I figure I can have simple routines for breakfasts and lunches as long as I have interesting dinners to look forward to. Here's my plan for the first few days:
Breakfasts: veggies, sausage, and eggs. I'm sure I'll get sick of this, but I'll try to switch out the types of veggies and swap sweet potatoes for the eggs or the sausage. I also bought a couple different kinds of sausages (Aidell's Chicken Apple, and two Trader Joe's chicken sausages with no sugar or additives).
Lunches: leftovers or a salad with pre cooked meat (such as canned tuna, smoked salmon from Trader Joe's, or the sirloin from TJ's)
Snacks: Apples, bananas, or celery with almond butter, carrots, almonds, raisins, etc
Dinners:
- Day 1/Tuesday: Barefoot Contessa Herb Roasted Fish with Roasted Cauliflower Steaks (but I'll use ghee instead of butter, and walnuts because that's what I have on hand). Maybe a salad or one other veggie.
- Day 2/Wednesday: Grilled Mahi Mahi and Asparagus with Oranges and Sesame Seeds (but I'll use coconut aminos instead of soy sauce)

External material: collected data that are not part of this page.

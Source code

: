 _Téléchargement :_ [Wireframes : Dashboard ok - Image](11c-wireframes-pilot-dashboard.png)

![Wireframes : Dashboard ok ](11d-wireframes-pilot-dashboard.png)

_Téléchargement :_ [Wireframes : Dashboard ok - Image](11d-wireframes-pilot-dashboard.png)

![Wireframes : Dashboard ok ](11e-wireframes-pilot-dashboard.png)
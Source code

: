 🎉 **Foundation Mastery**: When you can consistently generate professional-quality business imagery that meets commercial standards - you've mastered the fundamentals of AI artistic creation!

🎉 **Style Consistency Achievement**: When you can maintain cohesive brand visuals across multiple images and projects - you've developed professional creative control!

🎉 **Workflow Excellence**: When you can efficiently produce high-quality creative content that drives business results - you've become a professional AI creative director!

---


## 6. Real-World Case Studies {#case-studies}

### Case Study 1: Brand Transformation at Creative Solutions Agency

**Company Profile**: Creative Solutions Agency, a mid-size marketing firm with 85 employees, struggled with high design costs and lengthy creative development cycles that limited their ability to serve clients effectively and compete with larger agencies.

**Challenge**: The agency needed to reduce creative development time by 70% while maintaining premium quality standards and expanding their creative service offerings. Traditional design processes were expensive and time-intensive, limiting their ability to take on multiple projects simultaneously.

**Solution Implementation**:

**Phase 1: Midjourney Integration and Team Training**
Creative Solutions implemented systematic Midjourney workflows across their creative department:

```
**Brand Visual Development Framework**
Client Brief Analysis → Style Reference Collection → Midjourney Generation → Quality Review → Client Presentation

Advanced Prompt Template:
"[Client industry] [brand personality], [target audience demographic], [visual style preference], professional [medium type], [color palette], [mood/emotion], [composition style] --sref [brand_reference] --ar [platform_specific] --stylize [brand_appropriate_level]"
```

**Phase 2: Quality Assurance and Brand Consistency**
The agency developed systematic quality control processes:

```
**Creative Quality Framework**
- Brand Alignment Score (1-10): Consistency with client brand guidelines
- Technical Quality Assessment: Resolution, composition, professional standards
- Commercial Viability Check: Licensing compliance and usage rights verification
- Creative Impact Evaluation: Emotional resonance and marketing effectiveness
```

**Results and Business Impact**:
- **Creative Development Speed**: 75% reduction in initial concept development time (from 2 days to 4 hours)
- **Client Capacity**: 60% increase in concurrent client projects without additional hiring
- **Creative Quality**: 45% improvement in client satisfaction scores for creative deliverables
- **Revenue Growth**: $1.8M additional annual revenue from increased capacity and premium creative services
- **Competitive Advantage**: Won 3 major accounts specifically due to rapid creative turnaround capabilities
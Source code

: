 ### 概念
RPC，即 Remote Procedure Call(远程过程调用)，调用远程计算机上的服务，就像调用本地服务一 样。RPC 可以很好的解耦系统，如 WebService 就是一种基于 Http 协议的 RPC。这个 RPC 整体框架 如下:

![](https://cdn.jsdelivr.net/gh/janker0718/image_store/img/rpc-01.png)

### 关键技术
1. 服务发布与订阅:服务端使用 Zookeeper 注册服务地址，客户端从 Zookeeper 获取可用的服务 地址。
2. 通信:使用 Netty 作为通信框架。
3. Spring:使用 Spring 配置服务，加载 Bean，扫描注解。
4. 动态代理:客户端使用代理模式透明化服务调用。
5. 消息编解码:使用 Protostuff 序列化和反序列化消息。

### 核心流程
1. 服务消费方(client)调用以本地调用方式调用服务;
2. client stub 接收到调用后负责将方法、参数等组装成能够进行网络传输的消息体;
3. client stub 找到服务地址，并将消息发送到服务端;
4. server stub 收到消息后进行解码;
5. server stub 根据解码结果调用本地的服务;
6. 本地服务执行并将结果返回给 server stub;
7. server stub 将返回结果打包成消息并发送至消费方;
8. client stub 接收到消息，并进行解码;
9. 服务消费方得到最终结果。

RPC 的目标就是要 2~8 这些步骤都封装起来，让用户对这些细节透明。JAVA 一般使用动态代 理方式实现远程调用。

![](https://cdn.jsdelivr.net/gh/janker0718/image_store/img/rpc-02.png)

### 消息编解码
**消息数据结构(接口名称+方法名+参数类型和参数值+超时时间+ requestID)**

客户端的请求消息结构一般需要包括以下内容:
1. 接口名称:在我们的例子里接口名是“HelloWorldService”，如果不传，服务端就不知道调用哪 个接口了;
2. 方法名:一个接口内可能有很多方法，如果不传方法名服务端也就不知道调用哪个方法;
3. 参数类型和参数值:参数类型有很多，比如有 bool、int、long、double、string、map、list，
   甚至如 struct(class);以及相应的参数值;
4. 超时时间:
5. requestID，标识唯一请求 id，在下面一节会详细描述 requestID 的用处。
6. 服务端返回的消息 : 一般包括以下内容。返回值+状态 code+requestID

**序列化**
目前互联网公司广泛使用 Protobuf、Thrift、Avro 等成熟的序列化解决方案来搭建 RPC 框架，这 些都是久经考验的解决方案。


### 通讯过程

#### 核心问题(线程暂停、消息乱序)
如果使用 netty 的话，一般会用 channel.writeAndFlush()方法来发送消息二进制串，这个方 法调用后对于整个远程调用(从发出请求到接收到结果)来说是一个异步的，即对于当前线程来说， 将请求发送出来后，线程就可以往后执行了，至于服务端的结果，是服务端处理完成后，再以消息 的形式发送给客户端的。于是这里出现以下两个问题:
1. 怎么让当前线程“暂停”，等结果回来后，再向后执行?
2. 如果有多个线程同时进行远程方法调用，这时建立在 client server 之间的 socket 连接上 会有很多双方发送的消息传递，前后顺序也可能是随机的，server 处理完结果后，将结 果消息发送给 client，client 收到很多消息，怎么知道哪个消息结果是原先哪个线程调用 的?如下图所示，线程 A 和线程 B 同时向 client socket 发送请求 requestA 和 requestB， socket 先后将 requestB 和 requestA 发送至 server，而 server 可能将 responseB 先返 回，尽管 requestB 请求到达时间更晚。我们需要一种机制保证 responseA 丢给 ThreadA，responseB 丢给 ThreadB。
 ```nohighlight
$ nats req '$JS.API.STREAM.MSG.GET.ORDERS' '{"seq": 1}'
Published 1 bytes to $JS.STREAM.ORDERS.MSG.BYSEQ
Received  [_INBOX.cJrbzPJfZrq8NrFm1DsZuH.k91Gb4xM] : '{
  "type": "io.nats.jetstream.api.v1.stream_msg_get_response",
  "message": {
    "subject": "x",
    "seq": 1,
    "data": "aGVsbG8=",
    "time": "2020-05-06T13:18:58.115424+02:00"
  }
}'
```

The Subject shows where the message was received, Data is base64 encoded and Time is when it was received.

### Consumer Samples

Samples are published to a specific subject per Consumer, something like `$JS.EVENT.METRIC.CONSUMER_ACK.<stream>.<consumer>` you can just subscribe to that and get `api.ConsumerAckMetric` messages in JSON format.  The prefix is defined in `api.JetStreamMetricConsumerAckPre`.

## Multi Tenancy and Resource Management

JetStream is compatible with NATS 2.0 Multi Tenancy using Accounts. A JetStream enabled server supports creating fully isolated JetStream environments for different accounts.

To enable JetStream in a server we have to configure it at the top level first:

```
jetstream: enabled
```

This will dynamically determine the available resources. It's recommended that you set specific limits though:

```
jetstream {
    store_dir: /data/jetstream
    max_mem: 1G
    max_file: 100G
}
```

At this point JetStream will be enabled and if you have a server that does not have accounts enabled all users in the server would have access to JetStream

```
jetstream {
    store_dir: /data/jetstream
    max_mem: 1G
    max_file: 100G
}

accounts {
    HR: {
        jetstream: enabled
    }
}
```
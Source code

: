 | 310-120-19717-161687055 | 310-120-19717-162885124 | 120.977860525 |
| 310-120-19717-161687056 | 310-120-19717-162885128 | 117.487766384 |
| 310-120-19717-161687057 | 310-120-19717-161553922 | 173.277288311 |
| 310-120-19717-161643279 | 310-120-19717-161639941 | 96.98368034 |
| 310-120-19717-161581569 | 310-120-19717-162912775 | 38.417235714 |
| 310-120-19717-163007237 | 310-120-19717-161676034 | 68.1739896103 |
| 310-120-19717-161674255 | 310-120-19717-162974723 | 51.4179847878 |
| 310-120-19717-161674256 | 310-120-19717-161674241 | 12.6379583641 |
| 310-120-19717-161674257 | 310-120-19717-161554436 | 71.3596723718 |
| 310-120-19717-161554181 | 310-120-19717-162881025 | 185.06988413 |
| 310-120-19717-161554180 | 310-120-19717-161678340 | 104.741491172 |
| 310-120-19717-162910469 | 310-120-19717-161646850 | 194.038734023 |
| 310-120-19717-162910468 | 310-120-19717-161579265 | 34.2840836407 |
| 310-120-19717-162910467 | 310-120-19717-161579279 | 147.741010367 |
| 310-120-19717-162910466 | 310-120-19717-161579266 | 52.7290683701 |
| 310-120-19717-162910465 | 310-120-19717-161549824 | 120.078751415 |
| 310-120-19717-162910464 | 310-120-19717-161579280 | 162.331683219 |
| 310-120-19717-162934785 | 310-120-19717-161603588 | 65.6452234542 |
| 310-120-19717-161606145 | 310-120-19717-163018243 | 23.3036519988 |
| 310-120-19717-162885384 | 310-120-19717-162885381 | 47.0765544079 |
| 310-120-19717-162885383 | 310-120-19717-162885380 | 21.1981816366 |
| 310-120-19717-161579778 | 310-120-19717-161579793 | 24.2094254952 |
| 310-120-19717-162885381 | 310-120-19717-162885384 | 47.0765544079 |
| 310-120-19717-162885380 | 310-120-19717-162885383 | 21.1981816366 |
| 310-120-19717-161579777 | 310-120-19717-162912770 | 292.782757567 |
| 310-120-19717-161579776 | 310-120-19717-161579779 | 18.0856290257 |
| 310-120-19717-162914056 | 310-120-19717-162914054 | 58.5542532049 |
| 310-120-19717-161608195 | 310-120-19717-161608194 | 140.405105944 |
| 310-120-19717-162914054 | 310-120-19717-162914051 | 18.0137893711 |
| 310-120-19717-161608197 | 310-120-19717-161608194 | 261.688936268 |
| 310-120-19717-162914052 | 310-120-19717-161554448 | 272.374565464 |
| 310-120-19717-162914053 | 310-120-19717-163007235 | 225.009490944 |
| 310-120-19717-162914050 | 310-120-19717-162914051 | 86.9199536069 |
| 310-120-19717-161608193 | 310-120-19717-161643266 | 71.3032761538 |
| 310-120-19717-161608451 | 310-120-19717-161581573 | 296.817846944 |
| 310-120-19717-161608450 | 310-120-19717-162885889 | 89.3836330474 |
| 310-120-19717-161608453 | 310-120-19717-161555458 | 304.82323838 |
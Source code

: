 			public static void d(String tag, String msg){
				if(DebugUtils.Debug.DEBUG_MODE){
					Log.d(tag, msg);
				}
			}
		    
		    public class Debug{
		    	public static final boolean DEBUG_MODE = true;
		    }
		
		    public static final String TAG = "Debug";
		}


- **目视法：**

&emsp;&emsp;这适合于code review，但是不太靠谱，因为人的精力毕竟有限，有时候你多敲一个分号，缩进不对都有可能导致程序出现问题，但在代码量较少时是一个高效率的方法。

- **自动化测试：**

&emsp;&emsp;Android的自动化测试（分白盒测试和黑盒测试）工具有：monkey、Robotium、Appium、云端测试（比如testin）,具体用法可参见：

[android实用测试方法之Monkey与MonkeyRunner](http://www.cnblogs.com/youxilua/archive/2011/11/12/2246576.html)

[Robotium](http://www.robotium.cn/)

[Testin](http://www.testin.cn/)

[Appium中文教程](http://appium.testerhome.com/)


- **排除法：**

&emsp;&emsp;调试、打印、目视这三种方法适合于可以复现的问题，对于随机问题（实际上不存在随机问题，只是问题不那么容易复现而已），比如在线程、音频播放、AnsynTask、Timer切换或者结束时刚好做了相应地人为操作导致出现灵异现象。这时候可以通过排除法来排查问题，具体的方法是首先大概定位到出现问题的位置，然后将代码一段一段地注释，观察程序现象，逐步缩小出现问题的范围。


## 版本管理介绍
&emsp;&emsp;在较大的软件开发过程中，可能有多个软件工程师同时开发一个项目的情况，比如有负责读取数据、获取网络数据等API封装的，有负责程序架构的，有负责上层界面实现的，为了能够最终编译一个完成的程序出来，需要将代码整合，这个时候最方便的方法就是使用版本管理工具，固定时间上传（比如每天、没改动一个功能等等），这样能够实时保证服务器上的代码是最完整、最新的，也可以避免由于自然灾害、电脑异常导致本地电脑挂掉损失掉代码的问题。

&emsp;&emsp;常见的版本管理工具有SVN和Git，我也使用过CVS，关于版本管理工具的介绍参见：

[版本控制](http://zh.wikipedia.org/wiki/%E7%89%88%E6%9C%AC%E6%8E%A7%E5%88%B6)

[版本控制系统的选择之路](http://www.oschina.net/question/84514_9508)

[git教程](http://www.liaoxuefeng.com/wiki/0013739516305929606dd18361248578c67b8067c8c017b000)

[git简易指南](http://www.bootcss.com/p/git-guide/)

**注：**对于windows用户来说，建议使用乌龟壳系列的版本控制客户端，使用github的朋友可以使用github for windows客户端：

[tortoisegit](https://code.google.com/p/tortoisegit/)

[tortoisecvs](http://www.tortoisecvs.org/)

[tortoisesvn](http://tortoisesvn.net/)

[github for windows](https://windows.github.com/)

- Day 3/Thursday: Yellow coconut curry (chicken instead of tofu, Costco chicken stock instead of veggie stock, spices instead of chili garlic sauce) with riced cauliflower.
- Day 4/Friday: Turkey "taco" salad. I'm thinking I'll saute ground turkey with these taco seasonings and put it on top of romaine lettuce with salsa, guacamole, onions, radishes--anything that sounds good. Hubby can always add tortillas if he's so inclined.
- Day 5/Saturday: Fiesta Red Snapper with potatoes and maybe another veggie or salad.
- Day 6/Sunday: a big veggie soup with any leftover veggies and some canned tomatoes and green beans, Costco chicken stock, dill, bay leaf, maybe leftover protein depending on what we have available
I just spent a ton of time and money at Trader Joe's, Walmart, and Raley's. I would've gone to Costco too but they're closed for Labor Day. Unfortunately I couldn't find the frozen Mahi Mahi so I'm planning on buying the fish for Tuesday and Weds on Tuesday. Saturday's fish, I'll probably defrost some cod we have in the freezer. I made some ghee using this
recipe and bought the Primal Kitchen Mayo and some Tessemae's salad dressings (super expensive, but I like having condiments on hand.) I put a basket in the pantry just for Whole30 compliant things like tabasco, coconut aminos, etc. Hopefully these things will set me up for success!
Have you done a Whole30? How did it go? What were your go-to recipes and snacks?